Ah. Maybe that was it. Her self-consciousness about not having been able to afford them on her own. He cut her off before she could get any further. “It’s not a problem.”
“You’d have to give me a little time to get the cash together, but—”
“Serena.” Her name came out sharp on his tongue. She jerked her head up, her protest dying mid-word. “I said it’s not a problem.”
She was a public school teacher, for fuck’s sake.
She wrung her hands, and an edge of vulnerability crept into her voice, squeezing his heart. “I just don’t want to put you out.”
Didn’t she understand? Did she have no idea? “You’re not.”
She’d barged her way into his life, all right, but she had never put him out. She’d breathed life and lightness into all the darkened corners of his endless, wasted days. A few hundred dollars was nothing.
An unhappy frown twisted her mouth. “I don’t even know what you do for a living. Can you afford—”
“I can.” The forceful way the words left his lungs seemed to take her aback. He drew in a deep breath.
She wanted to know
what he did for a living. Fuck. It was the last thing in the world he wanted to talk about, but all at once the answer was forming itself.
What was it about her that did this to him? From his pathetic, broken confessions about his wife to this. She drew these stories out of him. These truths he rarely admitted, even to himself.
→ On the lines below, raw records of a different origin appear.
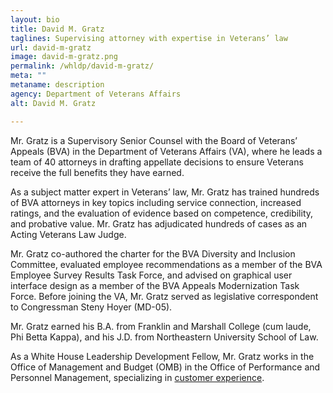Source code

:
 ```yaml
---
layout: bio
title: David M. Gratz
taglines: Supervising attorney with expertise in Veterans’ law 
url: david-m-gratz
image: david-m-gratz.png
permalink: /whldp/david-m-gratz/
meta: ""
metaname: description
agency: Department of Veterans Affairs
alt: David M. Gratz

---
```


<p>Mr. Gratz is a Supervisory Senior Counsel with the Board of Veterans&rsquo; Appeals (BVA) in the Department of Veterans Affairs (VA), where he leads a team of 40 attorneys in drafting appellate decisions to ensure Veterans receive the full benefits they have earned.&nbsp;</p>
<p>As a subject matter expert in Veterans&rsquo; law, Mr. Gratz has trained hundreds of BVA attorneys in key topics including service connection, increased ratings, and the evaluation of evidence based on competence, credibility, and probative value. Mr. Gratz has adjudicated hundreds of cases as an Acting Veterans Law Judge.&nbsp;</p>
<p>Mr. Gratz co-authored the charter for the BVA Diversity and Inclusion Committee, evaluated employee recommendations as a member of the BVA Employee Survey Results Task Force, and advised on graphical user interface design as a member of the BVA Appeals Modernization Task Force. Before joining the VA, Mr. Gratz served as legislative correspondent to Congressman Steny Hoyer (MD-05).&nbsp;</p>
<p>Mr. Gratz earned his B.A. from Franklin and Marshall College (cum laude, Phi Betta Kappa), and his J.D. from Northeastern University School of Law.</p>
<p>As a White House Leadership Development Fellow, Mr. Gratz works in the Office of Management and Budget (OMB) in the Office of Performance and Personnel Management, specializing in <a href="https://www.performance.gov/CAP/cx/">customer experience</a>.</p>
“I...” He flexed his jaw, trying to summon the words. “I don’t do anything. Not anymore.” And this was the hard part. He couldn’t keep the bitterness from his tone. The anger, at the past and at his life and at himself. “I got let go.”
“Oh, Jesus, then you don’t need to—”
He cut her off again. “Right after my wife died.” And for a second, he was back there, standing alone in that empty, aching house. He could still smell her on his skin, could still hear her voice.
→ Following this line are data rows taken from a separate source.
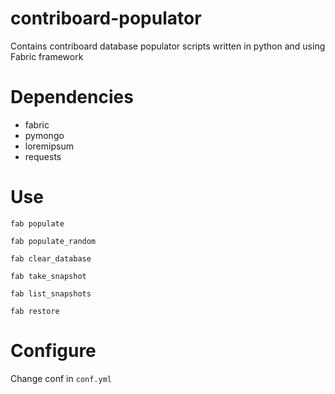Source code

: # contriboard-populator
Contains contriboard database populator scripts written in python and using
Fabric framework

# Dependencies
- fabric
- pymongo
- loremipsum
- requests

# Use
```
fab populate

fab populate_random

fab clear_database

fab take_snapshot

fab list_snapshots

fab restore
```

# Configure
Change conf in `conf.yml`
Even today, he could taste the burn of liquor on his tongue.
“I...didn’t handle it well.”
He’d lost his fucking mind was what he’d done. Guilt and grief and rage had been a storm inside him, the howling winds of it tearing him to pieces.
“It’s funny. You’re a teacher, so you wouldn’t understand, but professors—we’re there for the research. I liked the teaching well enough, but I was rubbish at it. Talking to people, handling their personal problems, and after—” Helen. He couldn’t even say her name. “After she was gone, I stopped trying. I screamed at students. Showed up drunk.”
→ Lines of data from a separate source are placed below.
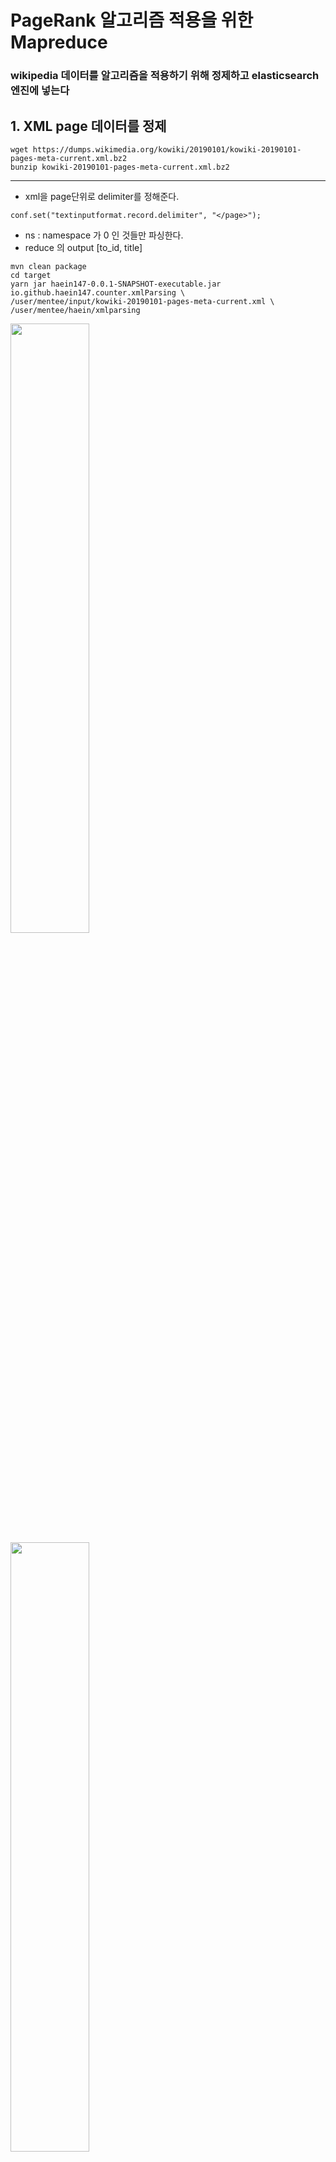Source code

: 

# PageRank 알고리즘 적용을 위한 Mapreduce

### wikipedia 데이터를 알고리즘을 적용하기 위해 정제하고 elasticsearch 엔진에 넣는다

## 1. XML page 데이터를 정제
```
wget https://dumps.wikimedia.org/kowiki/20190101/kowiki-20190101-pages-meta-current.xml.bz2
bunzip kowiki-20190101-pages-meta-current.xml.bz2
```
<hr />

- xml을 page단위로 delimiter를 정해준다.
```
conf.set("textinputformat.record.delimiter", "</page>");
```
- ns : namespace 가 0 인 것들만 파싱한다.
- reduce 의 output [to_id, title]

```
mvn clean package
cd target
yarn jar haein147-0.0.1-SNAPSHOT-executable.jar io.github.haein147.counter.xmlParsing \
/user/mentee/input/kowiki-20190101-pages-meta-current.xml \
/user/mentee/haein/xmlparsing
```

<div>
  <img width="50%" src="https://user-images.githubusercontent.com/43582223/52904613-bcb23680-3271-11e9-97c1-7cddf9faa6e0.png"></img>
 <img  width="50%" src="https://user-images.githubusercontent.com/43582223/52904938-06048500-3276-11e9-853c-57a1a2887339.png"></img>
</div>

<hr />


## 2. from_id와 to_id로 조인해주기 위해 정제
- from_id들이 있는 tsv파일을 dump 받는다.
- dump 받은 파일을 MYSQL에 넣는다.
- pl_id 와 pl_title, namepace 만 뽑아낸다.
- aws s3에 업로드
```
wget https://dumps.wikimedia.org/kowiki/20190101/kowiki-20190101-pagelinks.sql.gz
gunzip kowiki-20190101-pagelinks.sql.gz
mysql -uroot -pwikipedia WIKIPEDIA < kowiki-20190101-pagelinks.sql 
mysql -N -uroot -pwikipedia -e \
"SELECT pl_from, pl_title, pl_namespace FROM pagelinks;" WIKIPEDIA > pagelinks.tsv 
aws s3 cp pagelinks.tsv s3://encore-s3/
```

- tsv 파일의 title 앞에 namespace가 있는 것을 빼준다. 
- namespace 넘버 타이틀
```
yum install jq
curl https://dumps.wikimedia.org/kowiki/20190120/kowiki-20190120-siteinfo-namespaces.json.gz \
|zcat |jq -r '.query.namespaces | to_entries[] | .key +"\t"+ .value["*"]' 
```
<div>
<img  width="50%" src="https://user-images.githubusercontent.com/43582223/52904148-3bf03c00-326b-11e9-91c3-e5518777ec69.png"></img>
</div>
```
yarn jar haein147-0.0.1-SNAPSHOT-executable.jar io.github.haein147.properties.setNameSpace \
/user/mentee/input/pagelinks.tsv \
/user/mentee/haein/setnamespce
```


## 3. redirect 되는 페이지들을 정제한다. 
- redirect.tsv dump를 받아 id를 키로 잡고 Join 해준다.
```
wget https://dumps.wikimedia.org/kowiki/20190101/kowiki-20190101-redirect.sql.gz
gunzip kowiki-20190101-redirect.sql.gz
```
- pagelinks.tsv와 함께 redirect.tsv도 namespace가 0인것만 가져온다.
```
yarn jar haein147-0.0.1-SNAPSHOT-executable.jar io.github.haein147.properties.setNameSpace \
/user/mentee/input/redirect.tsv \
/user/mentee/haein/setnamespce_redirect 
yarn jar haein147-0.0.1-SNAPSHOT-executable.jar io.github.haein147.properties.setNameSpace\
/user/mentee/input/redirect.tsv \
/user/mentee/haein/setnamespce_redirect
```
<div>
<img width="50%" s<img width="50%" src="https://user-images.githubusercontent.com/43582223/52905111-b2e00180-3278-11e9-872a-0dd6c70a59e5.png"></img>
<img width="50%" s<img width="50%" src="https://user-images.githubusercontent.com/43582223/52905154-78c32f80-3279-11e9-8511-e8ce3fd791bd.png"></img>
</div>

- xml 파일과 tsv 파일을 redirect 의 to_id 와 같으면 빼준다.
```
yarn jar haein147-0.0.1-SNAPSHOT-executable.jar io.github.haein147.redirectRemove.redirectRemoveXml \
/user/mentee/haein/setnamespace \
/user/mentee/haein/setnamespce_redirect_1 \
/user/mentee/haein/redirect_remove_TSV

yarn jar haein147-0.0.1-SNAPSHOT-executable.jar io.github.haein147.redirectRemove.redirectRemoveXml\
/user/mentee/haein/xmlparsing \
/user/mentee/haein/setnamespce_redirect_1 \
/user/mentee/haein/redirect_remove_XML
```
> setnamespace : 40604591
setnamespace_redirect : 565588
redirect_remove_TSV : 40038831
Serena’s face twisted before him. Horrified. Well, she should be.
A shuddering echo of a breath tore through his lungs. “I didn’t last long after that.”
Administrative leave, they’d called it. When it had come time to revisit, to plead for his job back, he’d blown the hearing off. To have to face them all again...to see the looks on their faces…
In his mind, he was there. His brother-in-law, Barry, had been the dean, and he’d given Cole so damn many chances, and he’d aggressively pissed away every one. When Barry’d finally shown Cole the door, Cole had wanted to rear back, to let his fist fly in his face and give the restless anger in his bones a place to go.
But then he’d looked in his eyes, and he’d seen the same grief that lived in his own.